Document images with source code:
····················
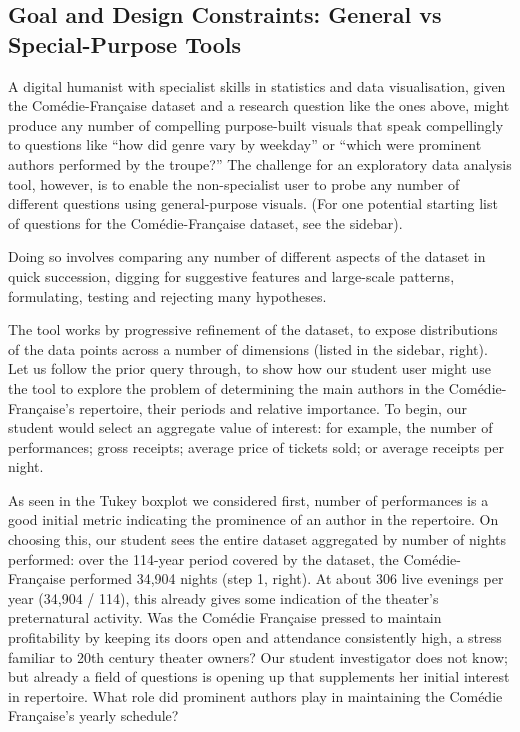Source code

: \documentclass[	DIV=calc,%
							paper=a4,%
							fontsize=11pt,%
							twocolumn]{scrartcl}	 					%
\begin{document}
\subsection*{Goal and Design Constraints: General vs Special-Purpose Tools}

A digital humanist with specialist skills in statistics and data visualisation, given the Comédie-Française dataset and a research question like the ones above, might produce any number of compelling purpose-built visuals that speak compellingly to questions like ``how did genre vary by weekday'' or ``which were prominent authors performed by the troupe?''  The challenge for an exploratory data analysis tool, however, is to enable the non-specialist user to probe any number of different questions using general-purpose visuals.  (For one potential starting list of questions for the Comédie-Française dataset, see the sidebar).

Doing so involves comparing any number of different aspects of the dataset in quick succession, digging for suggestive features and large-scale patterns, formulating, testing and rejecting many hypotheses.

The tool works by progressive refinement of the dataset, to expose distributions of the data points across a number of dimensions (listed in the sidebar, right).  Let us follow the prior query through, to show how our student user might use the tool to explore the problem of determining the main authors in the Comédie-Française’s repertoire, their periods and relative importance.  To begin, our student would select an aggregate value of interest: for example, the number of performances; gross receipts; average price of tickets sold; or average receipts per night.

As seen in the Tukey boxplot we considered first, number of performances is a good initial metric indicating the prominence of an author in the repertoire.  On choosing this, our student sees the entire dataset aggregated by number of nights performed: over the 114-year period covered by the dataset, the Comédie-Française performed 34,904 nights (step 1, right).  At about 306 live evenings per year (34,904 / 114), this already gives some indication of the theater’s preternatural activity.  Was the Comédie Française pressed to maintain profitability by keeping its doors open and attendance consistently high, a stress familiar to 20th century theater owners?  Our student investigator does not know; but already a field of questions is opening up that supplements her initial interest in repertoire.  What role did prominent authors play in maintaining the Comédie Française’s yearly schedule?
\end{document}

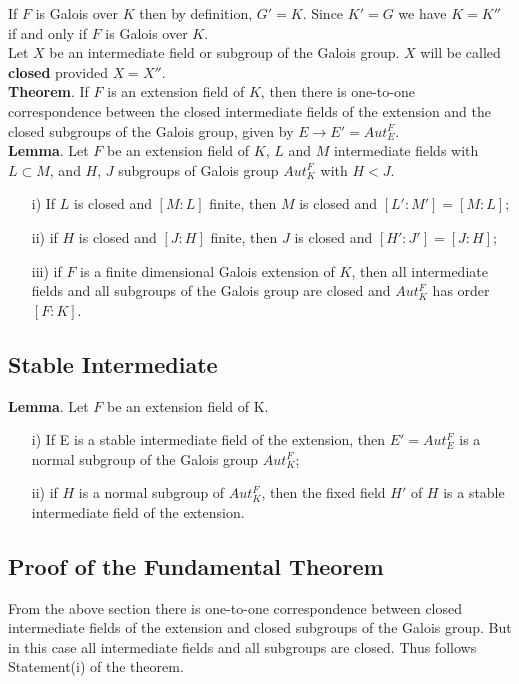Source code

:     If \(F\) is Galois over \(K\) then by definition, \(G'=K\). Since \(K'=G\) we have \(K=K''\) if and only if \(F\) is Galois over \(K\).\\

    Let \(X\) be an intermediate field or subgroup of the Galois group. \(X\) will be called \textbf{closed} provided \(X=X''\).\\[3mm]

    \textbf{Theorem}. If \(F\) is an extension field of \(K\), then there is one-to-one correspondence between the closed intermediate fields of the extension and the closed subgroups of the Galois group, given by \(E \rightarrow E' =  Aut_E^F\).\\[3mm]

    \textbf{Lemma}. Let \(F\) be an extension field of \(K\), \(L\) and \(M\) intermediate fields with \(L \subset M\), and \(H\), \(J\) subgroups of Galois group \(Aut_K^F\) with \(H<J\).
    \begin{enumerate}
    \item[i)] If \(L\) is closed and \([M:L]\) finite, then \(M\) is closed and \([L':M']=[M:L]\);
    \item[ii)] if \(H\) is closed and \([J:H]\) finite, then \(J\) is closed and \([H':J']=[J:H]\);
      \item[iii)] if \(F\) is a finite dimensional Galois extension of \(K\), then all intermediate fields and all subgroups of the Galois group are closed and \(Aut_K^F\) has order \([F:K]\).
      \end{enumerate}

      \subsection{Stable Intermediate}
      \textbf{Lemma}. Let \(F\) be an extension field of K.
      \begin{enumerate}
      \item[i)] If E is a stable intermediate field of the extension, then \(E'=Aut_E^F\) is a normal subgroup of the Galois group \(Aut_K^F\);
        \item[ii)] if \(H\) is a normal subgroup of \(Aut_K^F\), then the fixed field \(H'\) of \(H\) is a stable intermediate field of the extension.
        \end{enumerate}

        \subsection{Proof of the Fundamental Theorem}
        From the above section there is one-to-one correspondence between closed intermediate fields of the extension and closed subgroups of the Galois group. But in this case all intermediate fields and all subgroups are closed. Thus follows Statement(i) of the theorem.\\[2mm]

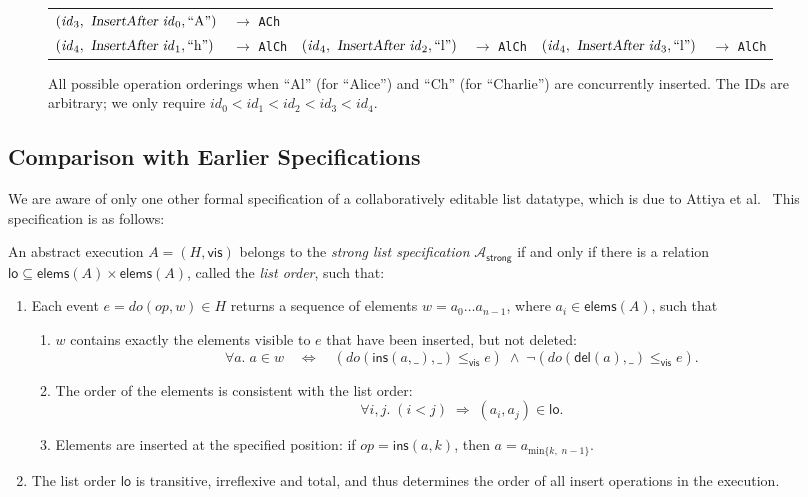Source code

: \begin{figure}
\begin{tabular}{ll|ll|ll}
$(\mathit{id}_3, \isa{InsertAfter } \mathit{id}_0, \text{``A''})$ & $\rightarrow$ \texttt{ACh} \\
$(\mathit{id}_4, \isa{InsertAfter } \mathit{id}_1, \text{``h''})$ & $\rightarrow$ \texttt{AlCh} &
$(\mathit{id}_4, \isa{InsertAfter } \mathit{id}_2, \text{``l''})$ & $\rightarrow$ \texttt{AlCh} &
$(\mathit{id}_4, \isa{InsertAfter } \mathit{id}_3, \text{``l''})$ & $\rightarrow$ \texttt{AlCh} \\
\end{tabular}
\caption{All possible operation orderings when ``Al'' (for ``Alice'') and ``Ch'' (for ``Charlie'') are concurrently inserted.
The IDs are arbitrary; we only require $id_0 < id_1 < id_2 < id_3 < id_4$.}\label{fig:op-permutations}
\end{figure}

\subsection{Comparison with Earlier Specifications}

We are aware of only one other formal specification of a collaboratively editable list datatype, which is due to Attiya et al.~\cite{Attiya:2016kh}
This specification is as follows:
\begin{displayquote}
An abstract execution $A = (H, \textsf{vis})$ belongs to the \emph{strong list specification} $\mathcal{A}_\textsf{strong}$ if and only if there is a relation $\textsf{lo} \subseteq \textsf{elems}(A) \times \textsf{elems}(A)$, called the \emph{list order}, such that:
\begin{enumerate}
\item Each event $e = \mathit{do}(\mathit{op}, w) \in H$ returns a sequence of elements $w=a_0 \dots a_{n-1}$, where $a_i \in \textsf{elems}(A)$, such that
\begin{enumerate}
\item $w$ contains exactly the elements visible to $e$ that have been inserted, but not deleted:
\[ \forall a.\; a \in w \quad\Longleftrightarrow\quad (\mathit{do}(\textsf{ins}(a, \_), \_) \le_\textsf{vis} e)
\;\wedge\; \neg(\mathit{do}(\textsf{del}(a), \_) \le_\textsf{vis} e). \]
\item The order of the elements is consistent with the list order:
\[ \forall i, j.\; (i < j) \;\Longrightarrow\; (a_i, a_j) \in \textsf{lo}. \]
\item Elements are inserted at the specified position:
if $\mathit{op} = \textsf{ins}(a, k)$, then $a = a_{\mathrm{min} \{k,\; n-1\}}$.
\end{enumerate}
\item The list order $\textsf{lo}$ is transitive, irreflexive and total, and thus determines the order of all insert operations in the execution.
\end{enumerate}
\end{displayquote}


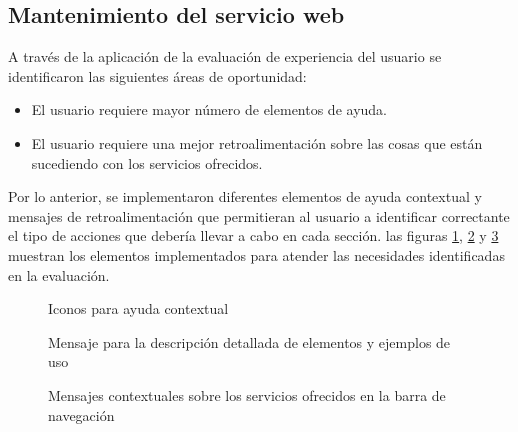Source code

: \subsection{Mantenimiento del servicio web}

A trav\'es de la aplicaci\'on de la evaluaci\'on de experiencia del usuario se identificaron las siguientes \'areas de oportunidad: 

\begin{itemize}
    \item El usuario requiere mayor n\'umero de elementos de ayuda.
    \item El usuario requiere una mejor retroalimentaci\'on sobre las cosas que est\'an sucediendo con los servicios ofrecidos.
\end{itemize}{}

Por lo anterior, se implementaron diferentes elementos de ayuda contextual y mensajes de retroalimentaci\'on que permitieran al usuario a identificar correctante el tipo de acciones que deber\'ia llevar a cabo en cada secci\'on. las figuras \ref{ayudaContextual}, \ref{ayudaMensaje} y \ref{ayudaNavegacion} muestran los elementos implementados para atender las necesidades identificadas en la evaluaci\'on.\newline

\begin{figure}[!ht]
	\centering
    \caption{Iconos para ayuda contextual}
    \label{ayudaContextual}
\end{figure}

\begin{figure}[!ht]
	\centering
    \caption{Mensaje para la descripci\'on detallada de elementos y ejemplos de uso}
    \label{ayudaMensaje}
\end{figure}

\begin{figure}[!ht]
	\centering
    \caption{Mensajes contextuales sobre los servicios ofrecidos en la barra de navegaci\'on}
    \label{ayudaNavegacion}
\end{figure}

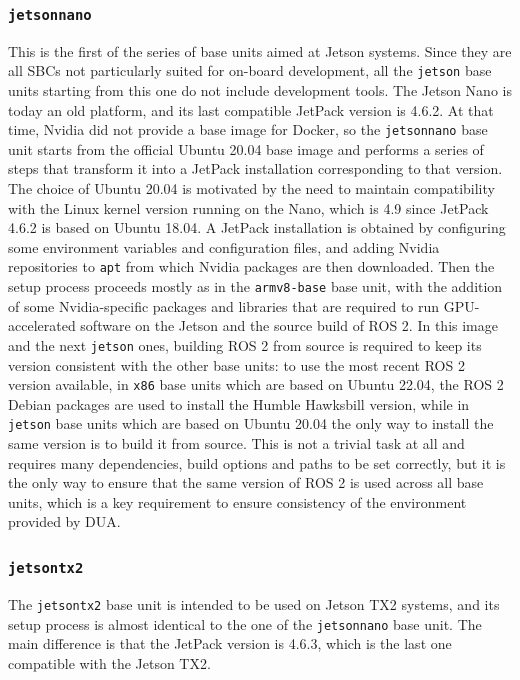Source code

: \subsubsection{\texttt{jetsonnano}}
\label{sec:dua_base_units_jetsonnano}
This is the first of the series of base units aimed at Jetson systems. Since they are all SBCs not particularly suited for on-board development, all the \texttt{jetson} base units starting from this one do not include development tools. The Jetson Nano is today an old platform, and its last compatible JetPack version is 4.6.2. At that time, Nvidia did not provide a base image for Docker, so the \texttt{jetsonnano} base unit starts from the official Ubuntu 20.04 base image and performs a series of steps that transform it into a JetPack installation corresponding to that version. The choice of Ubuntu 20.04 is motivated by the need to maintain compatibility with the Linux kernel version running on the Nano, which is 4.9 since JetPack 4.6.2 is based on Ubuntu 18.04. A JetPack installation is obtained by configuring some environment variables and configuration files, and adding Nvidia repositories to \texttt{apt} from which Nvidia packages are then downloaded. Then the setup process proceeds mostly as in the \texttt{armv8-base} base unit, with the addition of some Nvidia-specific packages and libraries that are required to run GPU-accelerated software on the Jetson and the source build of ROS 2. In this image and the next \texttt{jetson} ones, building ROS 2 from source is required to keep its version consistent with the other base units: to use the most recent ROS 2 version available, in \texttt{x86} base units which are based on Ubuntu 22.04, the ROS 2 Debian packages are used to install the Humble Hawksbill version, while in \texttt{jetson} base units which are based on Ubuntu 20.04 the only way to install the same version is to build it from source. This is not a trivial task at all and requires many dependencies, build options and paths to be set correctly, but it is the only way to ensure that the same version of ROS 2 is used across all base units, which is a key requirement to ensure consistency of the environment provided by DUA.

\subsubsection{\texttt{jetsontx2}}
\label{sec:dua_base_units_jetsontx2}
The \texttt{jetsontx2} base unit is intended to be used on Jetson TX2 systems, and its setup process is almost identical to the one of the \texttt{jetsonnano} base unit. The main difference is that the JetPack version is 4.6.3, which is the last one compatible with the Jetson TX2.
····················
__Activity__. Wherever the word "label" appears in the records above, copy that line.

__Final answer__.
The IDs are arbitrary; we only require $id_0 < id_1 < id_2 < id_3 < id_4$.}\label{fig:op-permutations}
    \label{ayudaContextual}
    \label{ayudaMensaje}
    \label{ayudaNavegacion}
\label{sec:dua_base_units_jetsonnano}
\label{sec:dua_base_units_jetsontx2}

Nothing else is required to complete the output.